此时我们需要调整一下前面已经配置好的fluentd的配置图，因为需要fluentd访问这个elasticsearch服务。
只需要修改fluentd-configmap.yaml文件中的hosts 10.105.206.227:9200记录，将hosts后面的ip地址修改为这里看到的集群地址。

5、部署kibana

还是一样，我们首先配置配置图configmap，实现统一的对kibana做配置文件

cat<<eof > kibana.yml 
# Kibana is served by a back end server. This controls which port to use.
server.port: 5601

# The host to bind the server to.
server.host: "0.0.0.0"

# If you are running kibana behind a proxy, and want to mount it at a path,
# specify that path here. The basePath can't end in a slash.
# server.basePath: ""

# The maximum payload size in bytes on incoming server requests.
# server.maxPayloadBytes: 1048576

# The Elasticsearch instance to use for all your queries.
elasticsearch.url: "http://10.105.206.227:9200"

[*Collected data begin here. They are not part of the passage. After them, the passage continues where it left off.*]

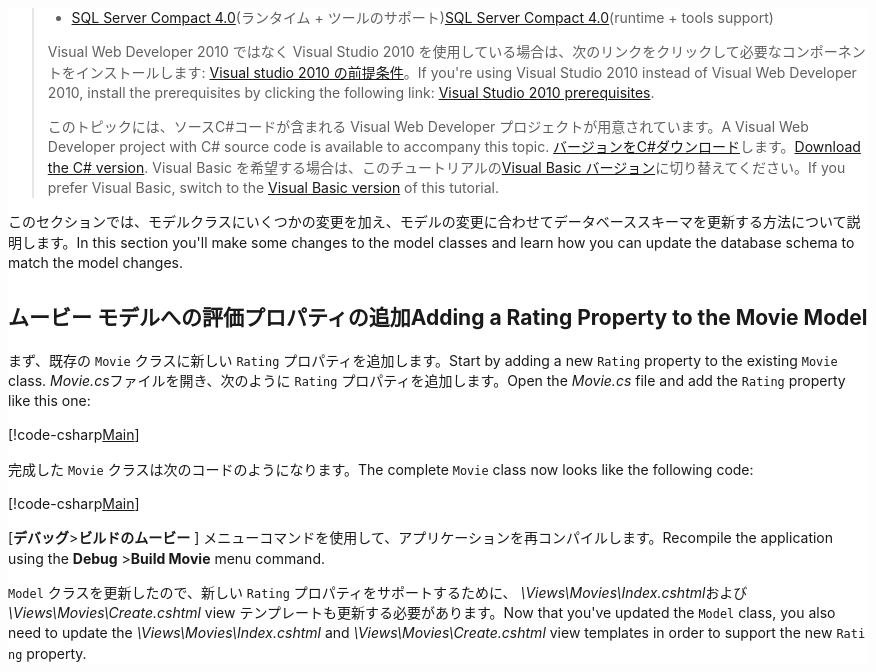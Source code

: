 > - <span data-ttu-id="22d29-113">[SQL Server Compact 4.0](https://www.microsoft.com/web/gallery/install.aspx?appid=SQLCE;SQLCEVSTools_4_0)(ランタイム + ツールのサポート)</span><span class="sxs-lookup"><span data-stu-id="22d29-113">[SQL Server Compact 4.0](https://www.microsoft.com/web/gallery/install.aspx?appid=SQLCE;SQLCEVSTools_4_0)(runtime + tools support)</span></span>
> 
> <span data-ttu-id="22d29-114">Visual Web Developer 2010 ではなく Visual Studio 2010 を使用している場合は、次のリンクをクリックして必要なコンポーネントをインストールします: [Visual studio 2010 の前提条件](https://www.microsoft.com/web/gallery/install.aspx?appsxml=&amp;appid=VS2010SP1Pack)。</span><span class="sxs-lookup"><span data-stu-id="22d29-114">If you're using Visual Studio 2010 instead of Visual Web Developer 2010, install the prerequisites by clicking the following link: [Visual Studio 2010 prerequisites](https://www.microsoft.com/web/gallery/install.aspx?appsxml=&amp;appid=VS2010SP1Pack).</span></span>
> 
> <span data-ttu-id="22d29-115">このトピックには、ソースC#コードが含まれる Visual Web Developer プロジェクトが用意されています。</span><span class="sxs-lookup"><span data-stu-id="22d29-115">A Visual Web Developer project with C# source code is available to accompany this topic.</span></span> <span data-ttu-id="22d29-116">[バージョンをC#ダウンロード](https://code.msdn.microsoft.com/Introduction-to-MVC-3-10d1b098)します。</span><span class="sxs-lookup"><span data-stu-id="22d29-116">[Download the C# version](https://code.msdn.microsoft.com/Introduction-to-MVC-3-10d1b098).</span></span> <span data-ttu-id="22d29-117">Visual Basic を希望する場合は、このチュートリアルの[Visual Basic バージョン](../vb/intro-to-aspnet-mvc-3.md)に切り替えてください。</span><span class="sxs-lookup"><span data-stu-id="22d29-117">If you prefer Visual Basic, switch to the [Visual Basic version](../vb/intro-to-aspnet-mvc-3.md) of this tutorial.</span></span>

<span data-ttu-id="22d29-118">このセクションでは、モデルクラスにいくつかの変更を加え、モデルの変更に合わせてデータベーススキーマを更新する方法について説明します。</span><span class="sxs-lookup"><span data-stu-id="22d29-118">In this section you'll make some changes to the model classes and learn how you can update the database schema to match the model changes.</span></span>

## <a name="adding-a-rating-property-to-the-movie-model"></a><span data-ttu-id="22d29-119">ムービー モデルへの評価プロパティの追加</span><span class="sxs-lookup"><span data-stu-id="22d29-119">Adding a Rating Property to the Movie Model</span></span>

<span data-ttu-id="22d29-120">まず、既存の `Movie` クラスに新しい `Rating` プロパティを追加します。</span><span class="sxs-lookup"><span data-stu-id="22d29-120">Start by adding a new `Rating` property to the existing `Movie` class.</span></span> <span data-ttu-id="22d29-121">*Movie.cs*ファイルを開き、次のように `Rating` プロパティを追加します。</span><span class="sxs-lookup"><span data-stu-id="22d29-121">Open the *Movie.cs* file and add the `Rating` property like this one:</span></span>

[!code-csharp[Main](adding-a-new-field/samples/sample1.cs)]

<span data-ttu-id="22d29-122">完成した `Movie` クラスは次のコードのようになります。</span><span class="sxs-lookup"><span data-stu-id="22d29-122">The complete `Movie` class now looks like the following code:</span></span>

[!code-csharp[Main](adding-a-new-field/samples/sample2.cs)]

<span data-ttu-id="22d29-123">[**デバッグ**&gt;**ビルドのムービー** ] メニューコマンドを使用して、アプリケーションを再コンパイルします。</span><span class="sxs-lookup"><span data-stu-id="22d29-123">Recompile the application using the **Debug** &gt;**Build Movie** menu command.</span></span>

<span data-ttu-id="22d29-124">`Model` クラスを更新したので、新しい `Rating` プロパティをサポートするために、 *\Views\Movies\Index.cshtml*および *\Views\Movies\Create.cshtml* view テンプレートも更新する必要があります。</span><span class="sxs-lookup"><span data-stu-id="22d29-124">Now that you've updated the `Model` class, you also need to update the *\Views\Movies\Index.cshtml* and *\Views\Movies\Create.cshtml* view templates in order to support the new `Rating` property.</span></span>

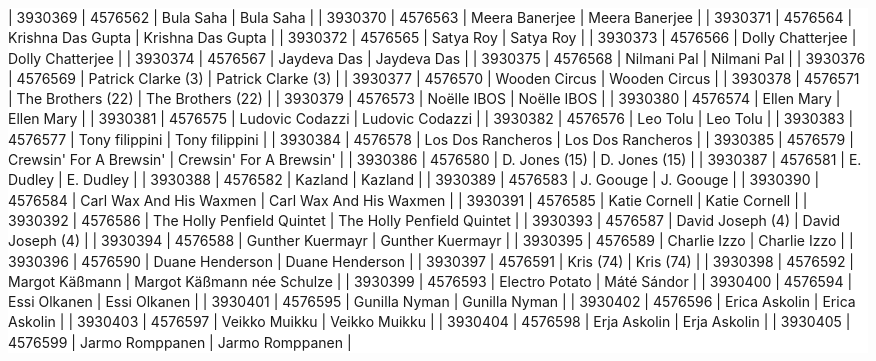 | 3930369 | 4576562 | Bula Saha | Bula Saha |
| 3930370 | 4576563 | Meera Banerjee | Meera Banerjee |
| 3930371 | 4576564 | Krishna Das Gupta | Krishna Das Gupta |
| 3930372 | 4576565 | Satya Roy | Satya Roy |
| 3930373 | 4576566 | Dolly Chatterjee | Dolly Chatterjee |
| 3930374 | 4576567 | Jaydeva Das | Jaydeva Das |
| 3930375 | 4576568 | Nilmani Pal | Nilmani Pal |
| 3930376 | 4576569 | Patrick Clarke (3) | Patrick Clarke (3) |
| 3930377 | 4576570 | Wooden Circus | Wooden Circus |
| 3930378 | 4576571 | The Brothers (22) | The Brothers (22) |
| 3930379 | 4576573 | Noëlle IBOS | Noëlle IBOS |
| 3930380 | 4576574 | Ellen Mary | Ellen Mary |
| 3930381 | 4576575 | Ludovic Codazzi | Ludovic Codazzi |
| 3930382 | 4576576 | Leo Tolu | Leo Tolu |
| 3930383 | 4576577 | Tony filippini | Tony filippini |
| 3930384 | 4576578 | Los Dos Rancheros | Los Dos Rancheros |
| 3930385 | 4576579 | Crewsin' For A Brewsin' | Crewsin' For A Brewsin' |
| 3930386 | 4576580 | D. Jones (15) | D. Jones (15) |
| 3930387 | 4576581 | E. Dudley | E. Dudley |
| 3930388 | 4576582 | Kazland | Kazland |
| 3930389 | 4576583 | J. Goouge | J. Goouge |
| 3930390 | 4576584 | Carl Wax And His Waxmen | Carl Wax And His Waxmen |
| 3930391 | 4576585 | Katie Cornell | Katie Cornell |
| 3930392 | 4576586 | The Holly Penfield Quintet | The Holly Penfield Quintet |
| 3930393 | 4576587 | David Joseph (4) | David Joseph (4) |
| 3930394 | 4576588 | Gunther Kuermayr | Gunther Kuermayr |
| 3930395 | 4576589 | Charlie Izzo | Charlie Izzo |
| 3930396 | 4576590 | Duane Henderson | Duane Henderson |
| 3930397 | 4576591 | Kris (74) | Kris (74) |
| 3930398 | 4576592 | Margot Käßmann | Margot Käßmann née Schulze |
| 3930399 | 4576593 | Electro Potato | Máté Sándor |
| 3930400 | 4576594 | Essi Olkanen | Essi Olkanen |
| 3930401 | 4576595 | Gunilla Nyman | Gunilla Nyman |
| 3930402 | 4576596 | Erica Askolin | Erica Askolin |
| 3930403 | 4576597 | Veikko Muikku | Veikko Muikku |
| 3930404 | 4576598 | Erja Askolin | Erja Askolin |
| 3930405 | 4576599 | Jarmo Romppanen | Jarmo Romppanen |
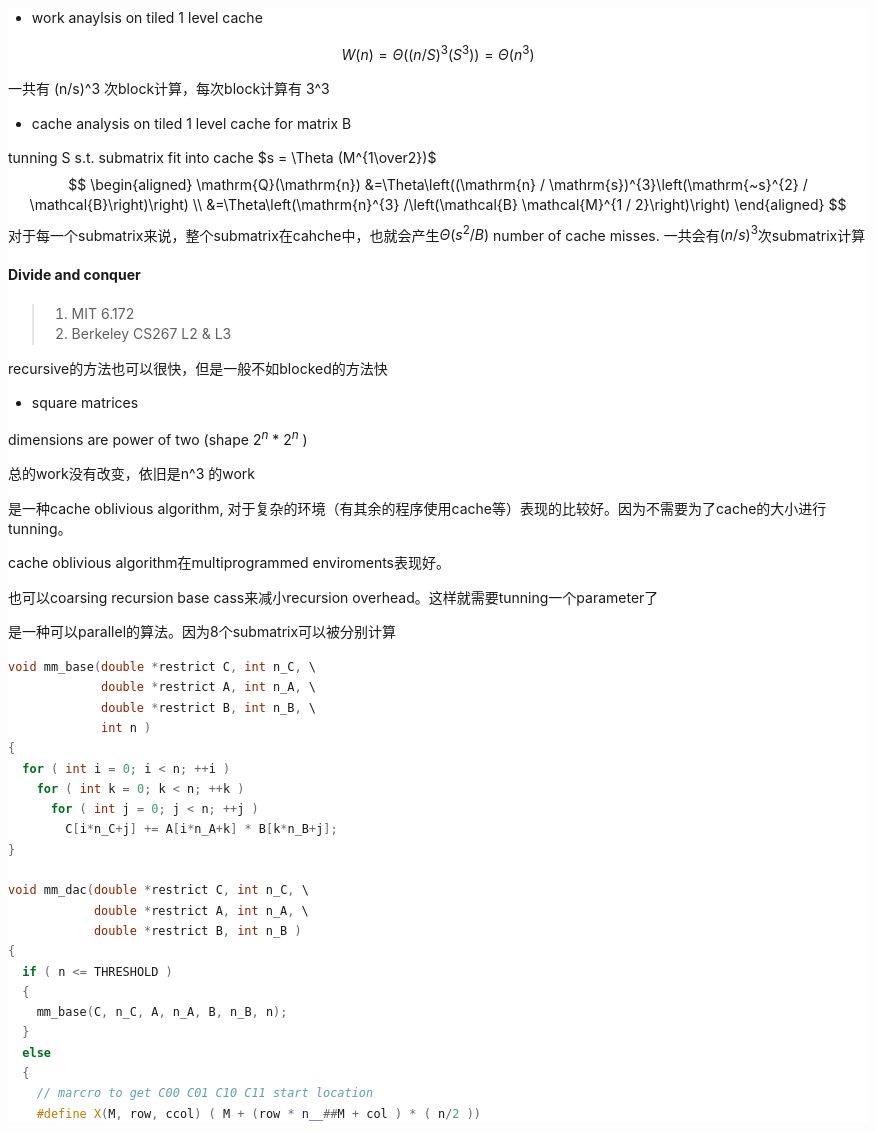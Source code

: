 * work anaylsis on tiled 1 level cache

$$
W(n) = \Theta( (n/S)^3 (S^3)) = \Theta(n^3)
$$

一共有 (n/s)^3 次block计算，每次block计算有 3^3



* cache analysis on tiled 1 level cache for matrix B

tunning S s.t. submatrix fit into cache $s = \Theta (M^{1\over2})$
$$
\begin{aligned}
\mathrm{Q}(\mathrm{n}) &=\Theta\left((\mathrm{n} / \mathrm{s})^{3}\left(\mathrm{~s}^{2} / \mathcal{B}\right)\right) \\
&=\Theta\left(\mathrm{n}^{3} /\left(\mathcal{B} \mathcal{M}^{1 / 2}\right)\right)
\end{aligned}
$$
对于每一个submatrix来说，整个submatrix在cahche中，也就会产生$\Theta(s^2/B)$ number of cache misses. 一共会有$( n/s)^3$次submatrix计算



#### Divide and conquer

> 1. MIT 6.172
> 2. Berkeley CS267 L2 & L3



recursive的方法也可以很快，但是一般不如blocked的方法快



* square matrices 

dimensions are power of two (shape $2^n$ * $2^n$ ) 

总的work没有改变，依旧是n^3 的work

是一种cache oblivious algorithm, 对于复杂的环境（有其余的程序使用cache等）表现的比较好。因为不需要为了cache的大小进行tunning。

cache oblivious algorithm在multiprogrammed enviroments表现好。

也可以coarsing recursion base cass来减小recursion overhead。这样就需要tunning一个parameter了

是一种可以parallel的算法。因为8个submatrix可以被分别计算

```cpp
void mm_base(double *restrict C, int n_C, \
             double *restrict A, int n_A, \
             double *restrict B, int n_B, \
             int n )
{
  for ( int i = 0; i < n; ++i )
    for ( int k = 0; k < n; ++k )
      for ( int j = 0; j < n; ++j )
        C[i*n_C+j] += A[i*n_A+k] * B[k*n_B+j];
}

void mm_dac(double *restrict C, int n_C, \
            double *restrict A, int n_A, \
            double *restrict B, int n_B )
{
  if ( n <= THRESHOLD )
  {
    mm_base(C, n_C, A, n_A, B, n_B, n);
  }
  else
  {
    // marcro to get C00 C01 C10 C11 start location
    #define X(M, row, ccol) ( M + (row * n__##M + col ) * ( n/2 ))
```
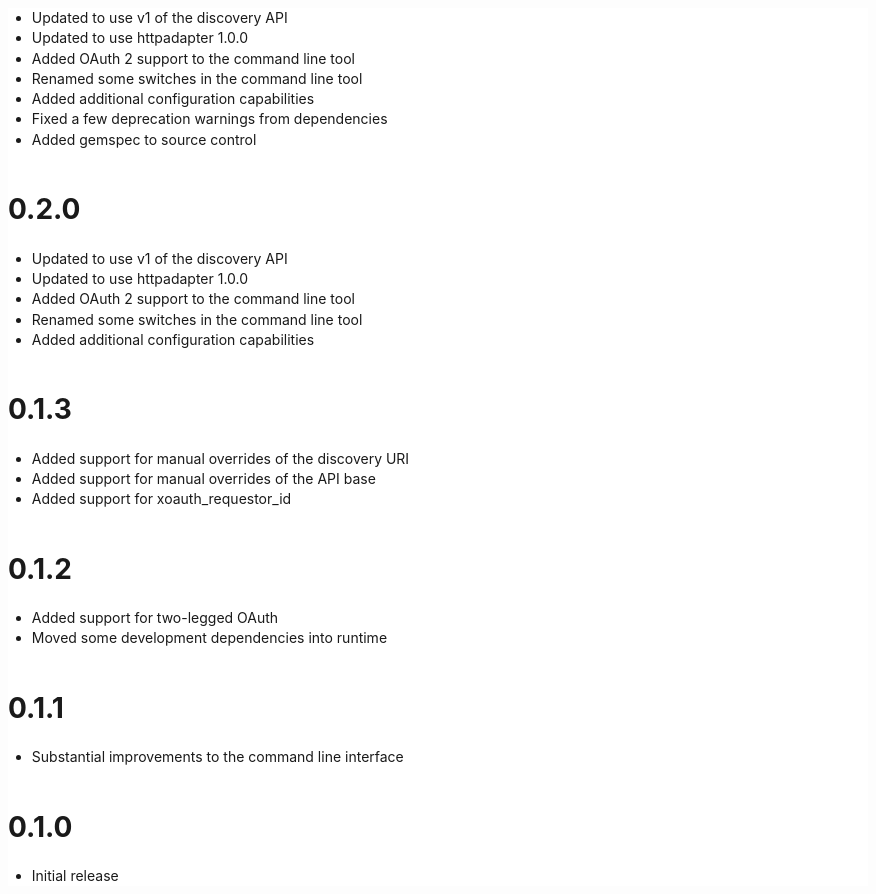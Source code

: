 * Updated to use v1 of the discovery API
* Updated to use httpadapter 1.0.0
* Added OAuth 2 support to the command line tool
* Renamed some switches in the command line tool
* Added additional configuration capabilities
* Fixed a few deprecation warnings from dependencies
* Added gemspec to source control

# 0.2.0

* Updated to use v1 of the discovery API
* Updated to use httpadapter 1.0.0
* Added OAuth 2 support to the command line tool
* Renamed some switches in the command line tool
* Added additional configuration capabilities

# 0.1.3

* Added support for manual overrides of the discovery URI
* Added support for manual overrides of the API base
* Added support for xoauth_requestor_id

# 0.1.2

* Added support for two-legged OAuth
* Moved some development dependencies into runtime

# 0.1.1

* Substantial improvements to the command line interface

# 0.1.0

* Initial release
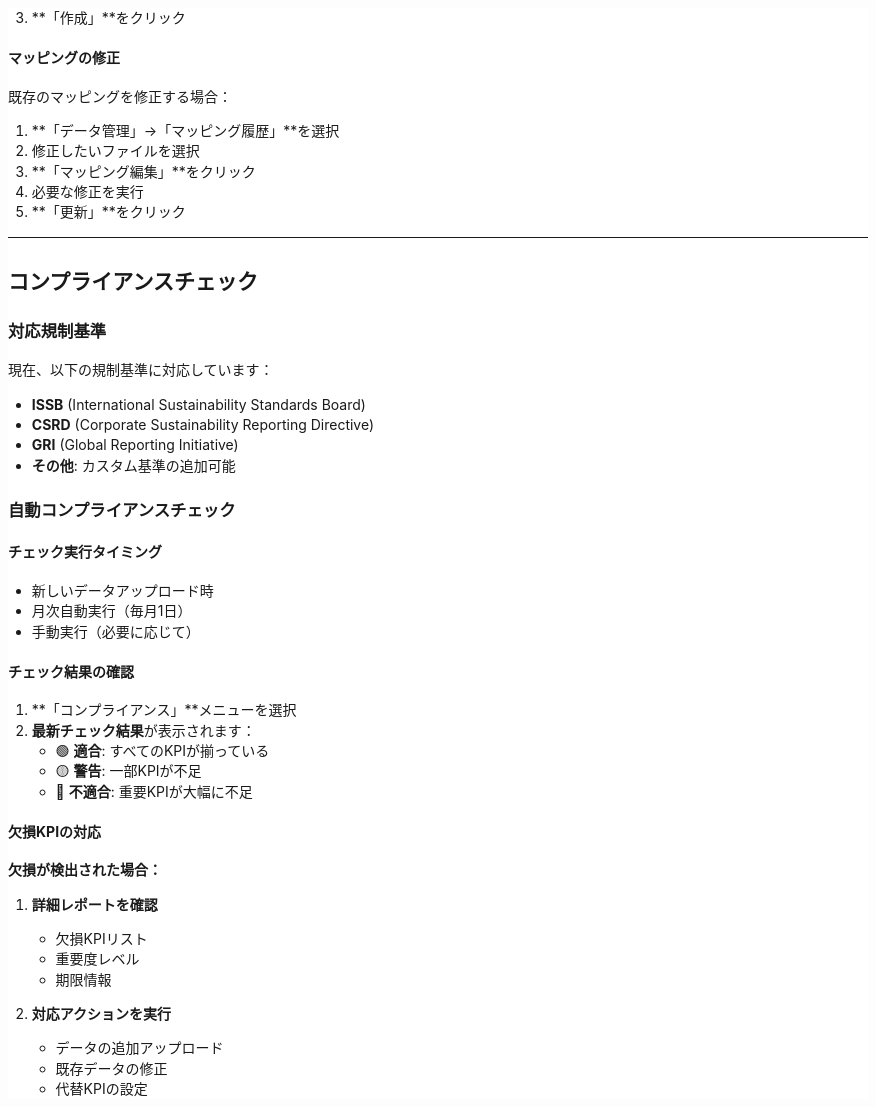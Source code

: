3. **「作成」**をクリック

#### マッピングの修正

既存のマッピングを修正する場合：

1. **「データ管理」→「マッピング履歴」**を選択
2. 修正したいファイルを選択
3. **「マッピング編集」**をクリック
4. 必要な修正を実行
5. **「更新」**をクリック

---

## コンプライアンスチェック

### 対応規制基準

現在、以下の規制基準に対応しています：

- **ISSB** (International Sustainability Standards Board)
- **CSRD** (Corporate Sustainability Reporting Directive)  
- **GRI** (Global Reporting Initiative)
- **その他**: カスタム基準の追加可能

### 自動コンプライアンスチェック

#### チェック実行タイミング

- 新しいデータアップロード時
- 月次自動実行（毎月1日）
- 手動実行（必要に応じて）

#### チェック結果の確認

1. **「コンプライアンス」**メニューを選択
2. **最新チェック結果**が表示されます：
   - 🟢 **適合**: すべてのKPIが揃っている
   - 🟡 **警告**: 一部KPIが不足
   - 🔴 **不適合**: 重要KPIが大幅に不足

#### 欠損KPIの対応

**欠損が検出された場合：**

1. **詳細レポートを確認**
   - 欠損KPIリスト
   - 重要度レベル
   - 期限情報

2. **対応アクションを実行**
   - データの追加アップロード
   - 既存データの修正
   - 代替KPIの設定
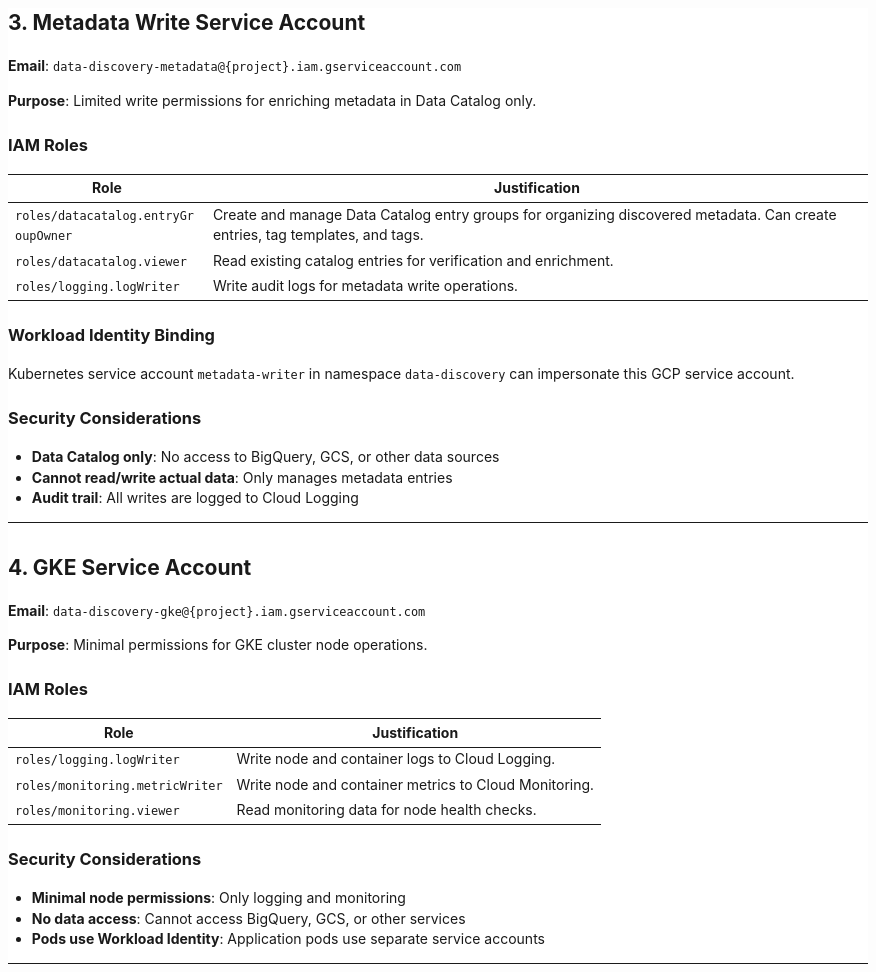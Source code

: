 
## 3. Metadata Write Service Account

**Email**: `data-discovery-metadata@{project}.iam.gserviceaccount.com`

**Purpose**: Limited write permissions for enriching metadata in Data Catalog only.

### IAM Roles

| Role | Justification |
|------|---------------|
| `roles/datacatalog.entryGroupOwner` | Create and manage Data Catalog entry groups for organizing discovered metadata. Can create entries, tag templates, and tags. |
| `roles/datacatalog.viewer` | Read existing catalog entries for verification and enrichment. |
| `roles/logging.logWriter` | Write audit logs for metadata write operations. |

### Workload Identity Binding

Kubernetes service account `metadata-writer` in namespace `data-discovery` can impersonate this GCP service account.

### Security Considerations

- **Data Catalog only**: No access to BigQuery, GCS, or other data sources
- **Cannot read/write actual data**: Only manages metadata entries
- **Audit trail**: All writes are logged to Cloud Logging

---

## 4. GKE Service Account

**Email**: `data-discovery-gke@{project}.iam.gserviceaccount.com`

**Purpose**: Minimal permissions for GKE cluster node operations.

### IAM Roles

| Role | Justification |
|------|---------------|
| `roles/logging.logWriter` | Write node and container logs to Cloud Logging. |
| `roles/monitoring.metricWriter` | Write node and container metrics to Cloud Monitoring. |
| `roles/monitoring.viewer` | Read monitoring data for node health checks. |

### Security Considerations

- **Minimal node permissions**: Only logging and monitoring
- **No data access**: Cannot access BigQuery, GCS, or other services
- **Pods use Workload Identity**: Application pods use separate service accounts

---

# preserve_elasticsearch_host true will send the hostname specified in `elasticsearch`. If you set it to false,
# then the host you use to connect to *this* Kibana instance will be sent.
# elasticsearch.preserveHost: true

# Kibana uses an index in Elasticsearch to store saved searches, visualizations
# and dashboards. It will create a new index if it doesn't already exist.
# kibana.index: ".kibana"

# The default application to load.
# kibana.defaultAppId: "discover"

# If your Elasticsearch is protected with basic auth, these are the user credentials
# used by the Kibana server to perform maintenance on the kibana_index at startup. Your Kibana
# users will still need to authenticate with Elasticsearch (which is proxied through
# the Kibana server)
# elasticsearch.username: "user"
# elasticsearch.password: "pass"

# SSL for outgoing requests from the Kibana Server to the browser (PEM formatted)
# server.ssl.cert: /path/to/your/server.crt
# server.ssl.key: /path/to/your/server.key

# Optional setting to validate that your Elasticsearch backend uses the same key files (PEM formatted)
# elasticsearch.ssl.cert: /path/to/your/client.crt
# elasticsearch.ssl.key: /path/to/your/client.key

# If you need to provide a CA certificate for your Elasticsearch instance, put
# the path of the pem file here.
# elasticsearch.ssl.ca: /path/to/your/CA.pem

# Set to false to have a complete disregard for the validity of the SSL
# certificate.
# elasticsearch.ssl.verify: true

# Time in milliseconds to wait for elasticsearch to respond to pings, defaults to
# request_timeout setting
# elasticsearch.pingTimeout: 1500

# Time in milliseconds to wait for responses from the back end or elasticsearch.
# This must be > 0
# elasticsearch.requestTimeout: 30000

# Header names and values that are sent to Elasticsearch. Any custom headers cannot be overwritten
# by client-side headers.
# elasticsearch.customHeaders: {}

# Time in milliseconds for Elasticsearch to wait for responses from shards.
# Set to 0 to disable.
# elasticsearch.shardTimeout: 0

# Time in milliseconds to wait for Elasticsearch at Kibana startup before retrying
# elasticsearch.startupTimeout: 5000

# Set the path to where you would like the process id file to be created.
# pid.file: /var/run/kibana.pid

# If you would like to send the log output to a file you can set the path below.
# logging.dest: stdout

# Set this to true to suppress all logging output.
# logging.silent: false

# Set this to true to suppress all logging output except for error messages.
# logging.quiet: false

# Set this to true to log all events, including system usage information and all requests.
# logging.verbose: false
eof

以上是带有官方原版的配置文件，我只是修改了端口、elasticsearch地址、以及监听地址。
然后通过它生成一个configmap

kubectl create configmap kibana-config --from-file=kibana.yml
kubectl get configmap

下面我需要配置ReplicationController应用编排

cat<<eof > kibana-rc.yaml 
apiVersion: v1
kind: ReplicationController
metadata:
  name: kibana-rc
spec:
  replicas: 1
  selector:
      node: kibana
  template:
    metadata:
      labels:
        node: kibana
    spec:
      containers:
      - name: kibana-rc
        image: 10.41.10.81:5000/kibana
        env:
        - name: re
          value: "1"
        volumeMounts:
        - name: config
          mountPath: /usr/share/kibana/config
        ports:
        - containerPort: 5601
      volumes:
      - name: config
        configMap:
          name: kibana-config
eof
kubectl apply -f kibana-rc.yaml 

继续，添加服务，实现外部访问kibana

cat<<eof > kibana-svc.yaml 
apiVersion: v1
kind: Service
metadata:
  name: kibana-svc
spec:
  ports:
  - port: 5601
    targetPort: 5601
  selector:
    node: kibana
  type: NodePort
  externalIPs:
  - 10.41.10.60
eof
kubectl apply -f kibana-svc.yaml

至此，全部工作完成，我们使用浏览器打开10.41.10.60

附：
我遇到一个情况是启动Kibana时卡在“server is not ready yet” 这里，我的解决方案是这样的：

curl -XDELETE http://10.105.206.227:9200/.kibana*
kubectl delete rc kibana-rc  #重启kibana
kubectl apply -f kibana-rc.yaml #重启kibana